US 9,812,595 B1
All-wavelength (VIS-LWIR) transparent electrical contacts and interconnects and methods of making them
Kyung-Ah Son, Moorpark, CA (US)
Assigned to HRL Laboratories, LLC, Malibu, CA (US)
Filed by HRL Laboratories, LLC, Malibu, CA (US)
Filed on Nov. 22, 2016, as Appl. No. 15/359,532.
Application 15/359,532 is a division of application No. 14/530,365, filed on Oct. 31, 2014, granted, now 9,548,415.

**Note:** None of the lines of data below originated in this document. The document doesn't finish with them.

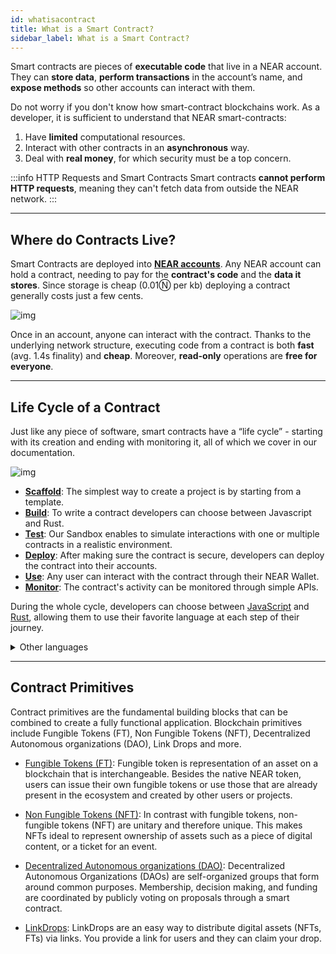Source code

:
 ```yaml
---
id: whatisacontract
title: What is a Smart Contract?
sidebar_label: What is a Smart Contract?
---
```


Smart contracts are pieces of **executable code** that live in a NEAR account. They can **store data**, **perform transactions** in the account’s name, and **expose methods** so other accounts can interact with them.

Do not worry if you don't know how smart-contract blockchains work. As a developer, it is sufficient to understand that NEAR smart-contracts:
1. Have **limited** computational resources.
2. Interact with other contracts in an **asynchronous** way.
3. Deal with **real money**, for which security must be a top concern.

:::info HTTP Requests and Smart Contracts
Smart contracts **cannot perform HTTP requests**, meaning they can't fetch data from outside the NEAR network.
:::

---

## Where do Contracts Live?
Smart Contracts are deployed into [**NEAR accounts**](../../1.concepts/basics/accounts/introduction.md). Any NEAR account can hold a contract, needing to pay for the **contract's code** and the **data it stores**. Since storage is cheap (0.01Ⓝ per kb) deploying a contract generally costs just a few cents.

![img](/docs/assets/welcome-pages/contract-landing.png)

Once in an account, anyone can interact with the contract. Thanks to the underlying network structure, executing code from a contract is both **fast** (avg. 1.4s finality) and **cheap**. Moreover, **read-only** operations are **free for everyone**.

---

## Life Cycle of a Contract

Just like any piece of software, smart contracts have a “life cycle” - starting with its creation and ending with monitoring it, all of which we cover in our documentation.

![img](/docs/assets/welcome-pages/contract-lifecycle.png)

- [**Scaffold**](../contracts/quickstart.md): The simplest way to create a project is by starting from a template.
- [**Build**](../contracts/): To write a contract developers can choose between Javascript and Rust.
- [**Test**](../testing/introduction.md): Our Sandbox enables to simulate interactions with one or multiple contracts in a realistic environment.
- [**Deploy**](../deploy.md): After making sure the contract is secure, developers can deploy the contract into their accounts.
- [**Use**](https://mynearwallet.com): Any user can interact with the contract through their NEAR Wallet.
- [**Monitor**](../monitor.md): The contract's activity can be monitored through simple APIs.

During the whole cycle, developers can choose between [JavaScript](https://www.learn-js.org/) and [Rust](https://www.rust-lang.org/), allowing them to use their favorite language at each step of their journey.

<details>
<summary> Other languages </summary>
Theoretically, you can use any language that compiles to Wasm for developing NEAR smart contract. However, in order to have a user-friendly experience we would need to provide a library that wraps around low-level runtime APIs, while also offering other high-level functionalities.

We envision that in the future, more languages will be supported and the support will be done through the effort from the wider community, not just NEAR alone.
</details>

---

## Contract Primitives
Contract primitives are the fundamental building blocks that can be combined to create a fully functional application. Blockchain primitives include Fungible Tokens (FT), Non Fungible Tokens (NFT), Decentralized Autonomous organizations (DAO), Link Drops and more.

- [Fungible Tokens (FT)](/primitives/ft): Fungible token is representation of an asset on a blockchain that is interchangeable. Besides the native NEAR token, users can issue their own fungible tokens or use those that are already present in the ecosystem and created by other users or projects.

- [Non Fungible Tokens (NFT)](/primitives/nft): In contrast with fungible tokens, non-fungible tokens (NFT) are unitary and therefore unique. This makes NFTs ideal to represent ownership of assets such as a piece of digital content, or a ticket for an event.

- [Decentralized Autonomous organizations (DAO)](/primitives/dao): Decentralized Autonomous Organizations (DAOs) are self-organized groups that form around common purposes. Membership, decision making, and funding are coordinated by publicly voting on proposals through a smart contract.

- [LinkDrops](/primitives/linkdrop): LinkDrops are an easy way to distribute digital assets (NFTs, FTs) via links. You provide a link for users and they can claim your drop.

Int. Cl. H01B 5/00 (2006.01); B32B 37/12 (2006.01); B82Y 30/00 (2011.01); H05K 1/03 (2006.01); H05K 1/09 (2006.01); H05K 3/10 (2006.01); H01L 31/0224 (2006.01); H01L 31/18 (2006.01); H01L 31/0304 (2006.01); H01L 31/0296 (2006.01); H01L 31/0352 (2006.01); H01L 31/0216 (2014.01); H01L 27/144 (2006.01); H01L 31/02 (2006.01)
CPC H01L 31/022491 (2013.01) [H01L 27/1446 (2013.01); H01L 31/02019 (2013.01); H01L 31/02161 (2013.01); H01L 31/02966 (2013.01); H01L 31/0304 (2013.01); H01L 31/03046 (2013.01); H01L 31/035236 (2013.01); H01L 31/1864 (2013.01); H01L 31/1868 (2013.01); H01L 31/1884 (2013.01)] 21 Claims
OG exemplary drawing
 
1. A method for fabricating an optically transparent conductor, the method comprising:
depositing a plurality of metal nanowires on a substrate;
annealing or illuminating the plurality of metal nanowires to thermally or optically fuse nanowire junctions between metal nanowires to form a metal nanowire network;
disposing a graphene layer over the metal nanowire network to form a nanohybrid layer comprising the graphene layer and the metal nanowire network;
depositing a dielectric passivation layer over the nanohybrid layer;
patterning the dielectric passivation layer using lithography, printing, or any other method of patterning to define an area for the optically transparent conductor; and
etching the patterned dielectric passivation layer to form the optically transparent conductor; wherein the optically transparent conductor has a transmittance greater than 92% over the entire range extending from the near infrared to the long wavelength infrared.